Boris Becker, the 52-year-old German national, who was declared bankrupt in June 2017, has been blamed for not complying with obligations to disclose information.
The former Grand Slam tennis champion has failed to hand over trophies – including the 1985 Wimbledon men’s singles title which catapulted the then-unknown 17-year-old to sporting stardom – so they could be sold to settle his debts.
The trophies which are included on the new 28-count indictment are— Becker’s maiden Wimbledon trophy, his 1989 silverware from the same tournament, and his Australian Open trophies in 1991 and 1996.
Becker, who appeared at Southwark Crown Court in London on Thursday morning for a 45-minute hearing pleaded not guilty to all counts.

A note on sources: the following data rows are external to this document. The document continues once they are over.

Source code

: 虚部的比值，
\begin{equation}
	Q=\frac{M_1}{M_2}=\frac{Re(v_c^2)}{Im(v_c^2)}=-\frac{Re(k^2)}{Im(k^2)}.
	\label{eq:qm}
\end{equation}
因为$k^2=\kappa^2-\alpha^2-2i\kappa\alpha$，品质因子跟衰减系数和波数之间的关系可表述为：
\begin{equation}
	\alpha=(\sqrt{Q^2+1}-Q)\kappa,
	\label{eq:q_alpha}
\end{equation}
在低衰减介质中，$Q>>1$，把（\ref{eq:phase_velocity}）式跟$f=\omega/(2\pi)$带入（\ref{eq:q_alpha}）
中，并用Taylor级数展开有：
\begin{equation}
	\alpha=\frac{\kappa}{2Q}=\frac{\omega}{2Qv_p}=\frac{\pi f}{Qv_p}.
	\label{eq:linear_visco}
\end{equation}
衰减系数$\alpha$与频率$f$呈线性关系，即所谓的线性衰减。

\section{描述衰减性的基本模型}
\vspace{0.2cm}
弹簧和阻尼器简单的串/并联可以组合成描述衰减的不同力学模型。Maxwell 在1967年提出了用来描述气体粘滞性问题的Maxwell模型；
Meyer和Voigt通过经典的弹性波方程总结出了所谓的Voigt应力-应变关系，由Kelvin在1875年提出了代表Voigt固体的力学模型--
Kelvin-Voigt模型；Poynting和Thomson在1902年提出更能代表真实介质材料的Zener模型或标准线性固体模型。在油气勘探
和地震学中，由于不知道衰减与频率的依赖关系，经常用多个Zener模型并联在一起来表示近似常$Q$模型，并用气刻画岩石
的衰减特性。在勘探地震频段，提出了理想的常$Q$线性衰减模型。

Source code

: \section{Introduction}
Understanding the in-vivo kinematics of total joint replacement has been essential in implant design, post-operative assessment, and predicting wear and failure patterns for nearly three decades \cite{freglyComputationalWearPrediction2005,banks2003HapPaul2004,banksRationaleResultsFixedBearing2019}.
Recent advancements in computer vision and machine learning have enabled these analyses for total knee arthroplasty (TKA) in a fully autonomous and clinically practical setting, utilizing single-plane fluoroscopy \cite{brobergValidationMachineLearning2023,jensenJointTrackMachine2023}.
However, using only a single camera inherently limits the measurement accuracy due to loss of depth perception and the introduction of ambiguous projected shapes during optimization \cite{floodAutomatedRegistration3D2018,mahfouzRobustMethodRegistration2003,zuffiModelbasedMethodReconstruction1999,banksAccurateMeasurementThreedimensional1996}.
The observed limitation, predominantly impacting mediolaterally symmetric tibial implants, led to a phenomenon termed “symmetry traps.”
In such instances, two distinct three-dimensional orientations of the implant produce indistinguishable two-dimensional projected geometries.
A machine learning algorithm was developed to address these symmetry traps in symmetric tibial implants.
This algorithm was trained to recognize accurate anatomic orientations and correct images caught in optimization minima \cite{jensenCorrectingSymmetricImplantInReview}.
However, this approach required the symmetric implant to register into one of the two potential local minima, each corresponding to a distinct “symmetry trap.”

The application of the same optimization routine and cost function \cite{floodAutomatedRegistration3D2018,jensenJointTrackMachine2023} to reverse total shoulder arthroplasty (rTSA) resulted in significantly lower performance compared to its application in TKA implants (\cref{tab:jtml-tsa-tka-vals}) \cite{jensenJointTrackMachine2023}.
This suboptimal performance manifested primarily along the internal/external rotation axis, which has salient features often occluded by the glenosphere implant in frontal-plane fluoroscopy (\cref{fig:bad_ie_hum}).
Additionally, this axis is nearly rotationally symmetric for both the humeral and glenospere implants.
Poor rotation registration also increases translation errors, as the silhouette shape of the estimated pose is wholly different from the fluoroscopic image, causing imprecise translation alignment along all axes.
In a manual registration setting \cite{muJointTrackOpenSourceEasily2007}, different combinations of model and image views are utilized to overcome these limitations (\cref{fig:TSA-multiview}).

The former champion came in a dark grey suit, blue tie and a black face mask bearing the Puma sports brand motif and the message “Stronger Together”.

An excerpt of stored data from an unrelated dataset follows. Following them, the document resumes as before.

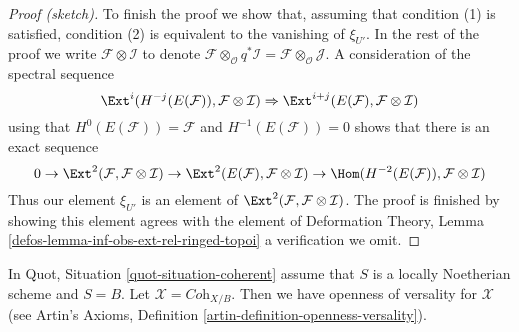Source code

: \begin{proof}[Proof (sketch)]
\medskip\noindent
To finish the proof we show that, assuming that condition (1) is satisfied,
condition (2) is equivalent to the vanishing of $\xi_{U'}$. In the rest
of the proof we write $\mathcal{F} \otimes \mathcal{I}$ to denote
$\mathcal{F} \otimes_\mathcal{O} q^*\mathcal{I} =
\mathcal{F} \otimes_\mathcal{O} \mathcal{J}$. A consideration
of the spectral sequence
$$
\Ext^i(H^{-j}(E(\mathcal{F})), \mathcal{F} \otimes \mathcal{I})
\Rightarrow
\Ext^{i + j}(E(\mathcal{F}), \mathcal{F} \otimes \mathcal{I})
$$
using that $H^0(E(\mathcal{F})) = \mathcal{F}$ and
$H^{-1}(E(\mathcal{F})) = 0$
shows that there is an exact sequence
$$
0 \to
\Ext^2(\mathcal{F}, \mathcal{F} \otimes \mathcal{I}) \to
\Ext^2(E(\mathcal{F}), \mathcal{F} \otimes \mathcal{I}) \to
\Hom(H^{-2}(E(\mathcal{F})), \mathcal{F} \otimes \mathcal{I})
$$
Thus our element $\xi_{U'}$ is an element of
$\Ext^2(\mathcal{F}, \mathcal{F} \otimes \mathcal{I})$.
The proof is finished by showing this element agrees with the
element of
Deformation Theory, Lemma \ref{defos-lemma-inf-obs-ext-rel-ringed-topoi}
a verification we omit.
\end{proof}

\begin{lemma}
\label{lemma-coherent-defo-thy-general}
In Quot, Situation \ref{quot-situation-coherent} assume that
$S$ is a locally Noetherian scheme and $S = B$.
Let $\mathcal{X} = \textit{Coh}_{X/B}$.
Then we have openness of versality for $\mathcal{X}$ (see
Artin's Axioms, Definition \ref{artin-definition-openness-versality}).
\end{lemma}


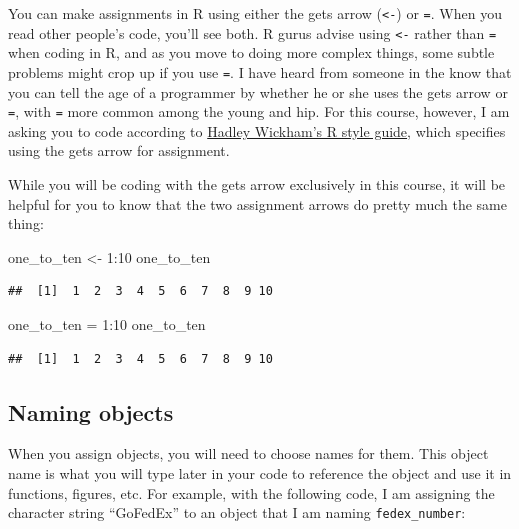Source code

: \documentclass[]{book}
\makeatletter
\newenvironment{Shaded}{\begin{snugshade}}{\end{snugshade}}
\newcommand{\DecValTok}[1]{\textcolor[rgb]{0.00,0.00,0.81}{{#1}}}
\newcommand{\StringTok}[1]{\textcolor[rgb]{0.31,0.60,0.02}{{#1}}}
\newcommand{\NormalTok}[1]{{#1}}
\newenvironment{kframe}{%
\medskip{}
\setlength{\fboxsep}{.8em}
 \def\at@end@of@kframe{}%
 \ifinner\ifhmode%
  \def\at@end@of@kframe{\end{minipage}}%
  \begin{minipage}{\columnwidth}%
 \fi\fi%
 \def\FrameCommand##1{\hskip\@totalleftmargin \hskip-\fboxsep
 \colorbox{shadecolor}{##1}\hskip-\fboxsep
     \hskip-\linewidth \hskip-\@totalleftmargin \hskip\columnwidth}%
 \MakeFramed {\advance\hsize-\width
   \@totalleftmargin\z@ \linewidth\hsize
   \@setminipage}}%
 {\par\unskip\endMakeFramed%
 \at@end@of@kframe}
\renewenvironment{Shaded}{\begin{kframe}}{\end{kframe}}
\makeatother
\begin{document}
You can make assignments in R using either the gets arrow
(\texttt{\textless{}-}) or \texttt{=}. When you read other people's
code, you'll see both. R gurus advise using \texttt{\textless{}-} rather
than \texttt{=} when coding in R, and as you move to doing more complex
things, some subtle problems might crop up if you use \texttt{=}. I have
heard from someone in the know that you can tell the age of a programmer
by whether he or she uses the gets arrow or \texttt{=}, with \texttt{=}
more common among the young and hip. For this course, however, I am
asking you to code according to
\href{http://adv-r.had.co.nz/Style.html}{Hadley Wickham's R style
guide}, which specifies using the gets arrow for assignment.

While you will be coding with the gets arrow exclusively in this course,
it will be helpful for you to know that the two assignment arrows do
pretty much the same thing:

\begin{Shaded}
\begin{Highlighting}[]
\NormalTok{one_to_ten <-}\StringTok{ }\DecValTok{1}\NormalTok{:}\DecValTok{10}
\NormalTok{one_to_ten}
\end{Highlighting}
\end{Shaded}

\begin{verbatim}
##  [1]  1  2  3  4  5  6  7  8  9 10
\end{verbatim}

\begin{Shaded}
\begin{Highlighting}[]
\NormalTok{one_to_ten =}\StringTok{ }\DecValTok{1}\NormalTok{:}\DecValTok{10}
\NormalTok{one_to_ten}
\end{Highlighting}
\end{Shaded}

\begin{verbatim}
##  [1]  1  2  3  4  5  6  7  8  9 10
\end{verbatim}

\subsection{Naming objects}\label{naming-objects}

When you assign objects, you will need to choose names for them. This
object name is what you will type later in your code to reference the
object and use it in functions, figures, etc. For example, with the
following code, I am assigning the character string ``GoFedEx'' to an
object that I am naming \texttt{fedex\_number}:
\end{document}
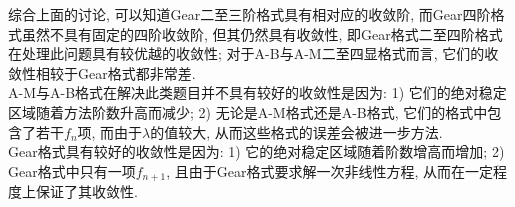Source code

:\documentclass[12pt]{article}
\begin{document}
\noindent 综合上面的讨论, 可以知道Gear二至三阶格式具有相对应的收敛阶, 而Gear四阶格式虽然不具有固定的四阶收敛阶, 但其仍然具有收敛性, 即Gear格式二至四阶格式在处理此问题具有较优越的收敛性; 对于A-B与A-M二至四显格式而言, 它们的收敛性相较于Gear格式都非常差.\\
A-M与A-B格式在解决此类题目并不具有较好的收敛性是因为: 1) 它们的绝对稳定区域随着方法阶数升高而减少; 2) 无论是A-M格式还是A-B格式, 它们的格式中包含了若干$f_n$项, 而由于$\lambda$的值较大, 从而这些格式的误差会被进一步方法.\\
Gear格式具有较好的收敛性是因为: 1) 它的绝对稳定区域随着阶数增高而增加; 2) Gear格式中只有一项$f_{n+1}$, 且由于Gear格式要求解一次非线性方程, 从而在一定程度上保证了其收敛性.
\end{document}
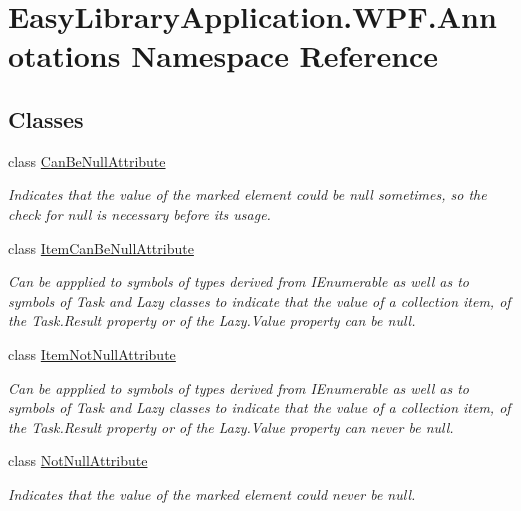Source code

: \hypertarget{namespace_easy_library_application_1_1_w_p_f_1_1_annotations}{}\section{Easy\+Library\+Application.\+W\+P\+F.\+Annotations Namespace Reference}
\label{namespace_easy_library_application_1_1_w_p_f_1_1_annotations}
\subsection*{Classes}
\begin{DoxyCompactItemize}
\item 
class \mbox{\hyperlink{class_easy_library_application_1_1_w_p_f_1_1_annotations_1_1_can_be_null_attribute}{Can\+Be\+Null\+Attribute}}
\begin{DoxyCompactList}\small\item\em Indicates that the value of the marked element could be {\ttfamily null} sometimes, so the check for {\ttfamily null} is necessary before its usage. \end{DoxyCompactList}\item 
class \mbox{\hyperlink{class_easy_library_application_1_1_w_p_f_1_1_annotations_1_1_item_can_be_null_attribute}{Item\+Can\+Be\+Null\+Attribute}}
\begin{DoxyCompactList}\small\item\em Can be appplied to symbols of types derived from I\+Enumerable as well as to symbols of Task and Lazy classes to indicate that the value of a collection item, of the Task.\+Result property or of the Lazy.\+Value property can be null. \end{DoxyCompactList}\item 
class \mbox{\hyperlink{class_easy_library_application_1_1_w_p_f_1_1_annotations_1_1_item_not_null_attribute}{Item\+Not\+Null\+Attribute}}
\begin{DoxyCompactList}\small\item\em Can be appplied to symbols of types derived from I\+Enumerable as well as to symbols of Task and Lazy classes to indicate that the value of a collection item, of the Task.\+Result property or of the Lazy.\+Value property can never be null. \end{DoxyCompactList}\item 
class \mbox{\hyperlink{class_easy_library_application_1_1_w_p_f_1_1_annotations_1_1_not_null_attribute}{Not\+Null\+Attribute}}
\begin{DoxyCompactList}\small\item\em Indicates that the value of the marked element could never be {\ttfamily null}. \end{DoxyCompactList}\end{DoxyCompactItemize}
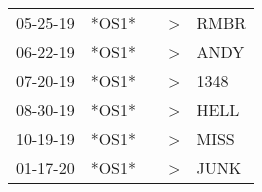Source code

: \begin{supertabular}{lllll}
 05-25-19 &  *OS1* &   &  \textgreater &  RMBR \\
 06-22-19 &  *OS1* &   &  \textgreater &  ANDY \\
 07-20-19 &  *OS1* &   &  \textgreater &  1348 \\
 08-30-19 &  *OS1* &   &  \textgreater &  HELL \\
 10-19-19 &  *OS1* &   &  \textgreater &  MISS \\
 01-17-20 &  *OS1* &   &  \textgreater &  JUNK \\
\end{supertabular}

If Boris absconds on bail a warrant would be issued for his arrest. His trial would take place in September 2021.
Prosecutor Rebecca Chalkley said Becker, who lives in London, may face further charges at a later date.
Defence counsel Jonathan Caplan said: “He [Becker] is determined to face and contest these charges and restore his reputation in relation to the allegations made against him.”

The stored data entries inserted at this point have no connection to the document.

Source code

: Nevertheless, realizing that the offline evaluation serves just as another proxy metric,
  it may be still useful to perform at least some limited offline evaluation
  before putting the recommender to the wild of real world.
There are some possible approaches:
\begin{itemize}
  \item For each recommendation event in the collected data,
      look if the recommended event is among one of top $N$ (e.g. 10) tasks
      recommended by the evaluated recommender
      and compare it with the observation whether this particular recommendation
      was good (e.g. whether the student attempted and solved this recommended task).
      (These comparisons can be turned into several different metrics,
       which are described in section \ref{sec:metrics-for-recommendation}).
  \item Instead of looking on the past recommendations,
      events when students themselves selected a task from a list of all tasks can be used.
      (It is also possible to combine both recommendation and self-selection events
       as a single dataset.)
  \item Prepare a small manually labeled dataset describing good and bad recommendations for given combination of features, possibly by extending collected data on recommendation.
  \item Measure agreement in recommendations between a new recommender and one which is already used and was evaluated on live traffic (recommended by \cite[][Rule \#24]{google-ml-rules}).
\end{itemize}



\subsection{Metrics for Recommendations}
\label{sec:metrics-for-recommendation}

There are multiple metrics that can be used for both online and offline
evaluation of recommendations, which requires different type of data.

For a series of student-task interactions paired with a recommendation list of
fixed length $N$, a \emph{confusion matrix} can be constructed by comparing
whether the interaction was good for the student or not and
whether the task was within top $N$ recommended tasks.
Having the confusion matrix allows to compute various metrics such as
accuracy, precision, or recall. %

Becker was accused of a slew of charges that included concealing more than £1m held in bank accounts, as well as property both abroad and in the UK.
The court also said that he failed, being bankrupt, to disclose his property interest in Coleherne Court, Chelsea, south-west London. The indictment also contained similar charges for two properties in his home town of Leimen, between Frankfurt and Stuttgart, in Germany. Becker is also accused of removing hundreds of thousands of pounds by transferring it to other accounts, including to former wife Barbara Becker, and estranged wife Sharlely ‘Lilly’ Becker. He is also accused of hiding his holding of shares in a firm called Breaking Data Corp.